Matzo Tutorial

Matzo is a small language for building random strings. It is technically possible to do other computations in Matzo, but it is difficult and annoying and falls outside what Matzo was intended for.

Basic Expressions

Matzo makes a distinction between statements, which are either definitions or commands, and expressions. A Matzo program consists of several statements, each of which is terminated by a semicolon. A basic Matzo program might look like

puts "Hello, world!";

which would print the string "Hello, world!" to the screen.

But this is a language for randomness! Let's make our program do something more unexpected.

puts "Hello, world!" | "Hola, mundo!";

Whatever is given to puts must be an expression; in the first program, our expression was a simple string, but here, we're using the choice operator to let our program choose between the two alternatives. If you ran this program multiple times, you would sometimes find it printing Hello, world! and sometimes Hola, mundo! depending on which happened to be chosen.

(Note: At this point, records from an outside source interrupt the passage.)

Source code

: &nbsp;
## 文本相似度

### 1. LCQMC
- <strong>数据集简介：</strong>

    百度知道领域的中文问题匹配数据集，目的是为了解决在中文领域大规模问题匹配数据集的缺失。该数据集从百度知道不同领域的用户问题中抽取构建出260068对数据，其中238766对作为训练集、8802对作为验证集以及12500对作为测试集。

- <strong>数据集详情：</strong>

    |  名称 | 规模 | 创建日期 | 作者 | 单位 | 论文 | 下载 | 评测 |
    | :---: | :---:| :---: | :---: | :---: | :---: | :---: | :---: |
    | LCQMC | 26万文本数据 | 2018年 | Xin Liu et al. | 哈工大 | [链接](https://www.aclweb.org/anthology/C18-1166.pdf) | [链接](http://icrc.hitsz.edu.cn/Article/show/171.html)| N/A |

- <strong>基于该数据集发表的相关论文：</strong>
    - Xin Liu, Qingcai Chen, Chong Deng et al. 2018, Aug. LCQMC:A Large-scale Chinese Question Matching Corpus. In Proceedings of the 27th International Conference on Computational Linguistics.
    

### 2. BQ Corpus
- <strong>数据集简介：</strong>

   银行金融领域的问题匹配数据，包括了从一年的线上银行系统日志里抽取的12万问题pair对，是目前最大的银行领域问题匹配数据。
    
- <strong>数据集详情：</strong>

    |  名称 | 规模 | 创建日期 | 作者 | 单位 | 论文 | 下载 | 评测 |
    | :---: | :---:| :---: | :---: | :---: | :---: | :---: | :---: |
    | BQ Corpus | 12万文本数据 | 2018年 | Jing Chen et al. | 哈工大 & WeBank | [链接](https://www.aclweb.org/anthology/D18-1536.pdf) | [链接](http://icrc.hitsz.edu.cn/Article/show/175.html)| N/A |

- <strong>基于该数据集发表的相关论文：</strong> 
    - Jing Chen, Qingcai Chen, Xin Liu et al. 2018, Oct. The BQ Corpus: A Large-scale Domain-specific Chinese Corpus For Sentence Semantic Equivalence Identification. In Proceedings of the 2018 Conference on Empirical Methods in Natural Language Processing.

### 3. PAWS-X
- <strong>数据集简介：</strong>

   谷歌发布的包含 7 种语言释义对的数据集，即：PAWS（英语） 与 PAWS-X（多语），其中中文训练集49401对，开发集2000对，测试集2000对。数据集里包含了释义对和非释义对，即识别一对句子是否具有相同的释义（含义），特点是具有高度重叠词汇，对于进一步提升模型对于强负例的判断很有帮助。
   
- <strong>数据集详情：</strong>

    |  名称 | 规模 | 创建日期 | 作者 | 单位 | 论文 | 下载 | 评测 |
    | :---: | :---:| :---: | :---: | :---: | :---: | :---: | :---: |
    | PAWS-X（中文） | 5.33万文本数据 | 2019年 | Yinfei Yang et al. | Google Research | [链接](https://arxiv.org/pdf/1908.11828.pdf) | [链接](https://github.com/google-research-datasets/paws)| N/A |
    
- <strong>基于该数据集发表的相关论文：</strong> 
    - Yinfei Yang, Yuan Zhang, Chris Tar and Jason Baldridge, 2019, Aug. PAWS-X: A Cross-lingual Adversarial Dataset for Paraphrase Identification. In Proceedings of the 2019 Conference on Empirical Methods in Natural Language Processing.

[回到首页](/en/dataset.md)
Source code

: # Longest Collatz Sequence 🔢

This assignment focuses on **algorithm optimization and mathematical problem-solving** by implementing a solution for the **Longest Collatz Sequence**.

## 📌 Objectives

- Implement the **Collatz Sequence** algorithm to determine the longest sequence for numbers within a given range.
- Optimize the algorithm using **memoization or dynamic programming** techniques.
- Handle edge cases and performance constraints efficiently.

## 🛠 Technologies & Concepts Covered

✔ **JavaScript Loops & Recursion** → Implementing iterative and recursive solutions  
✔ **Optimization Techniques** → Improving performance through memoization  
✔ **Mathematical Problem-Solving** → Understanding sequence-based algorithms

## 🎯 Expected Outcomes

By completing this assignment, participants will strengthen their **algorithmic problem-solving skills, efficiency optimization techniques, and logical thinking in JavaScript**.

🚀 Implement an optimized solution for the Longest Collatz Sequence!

In addition to choice, we can also catenate by merely putting two expressions next to each other. For example, this will print the same thing as our first program:

puts "Hello, " "world!";

In Matzo, catenation binds more tightly than choice, so the program

puts "A" "B" | "C" "D";

will produce either AB or CD, but we can always group with parentheses:

puts "A" ("B" | "C") "D";

which will produce either ABD or ACD. We can put this together to make a more varied program:

puts ("Hello" | "Yo" | "Greetings") ", world!";

There are a few more things we can do with basic expressions. With a choice, we can weight a particular choice to be worth more or less, e.g.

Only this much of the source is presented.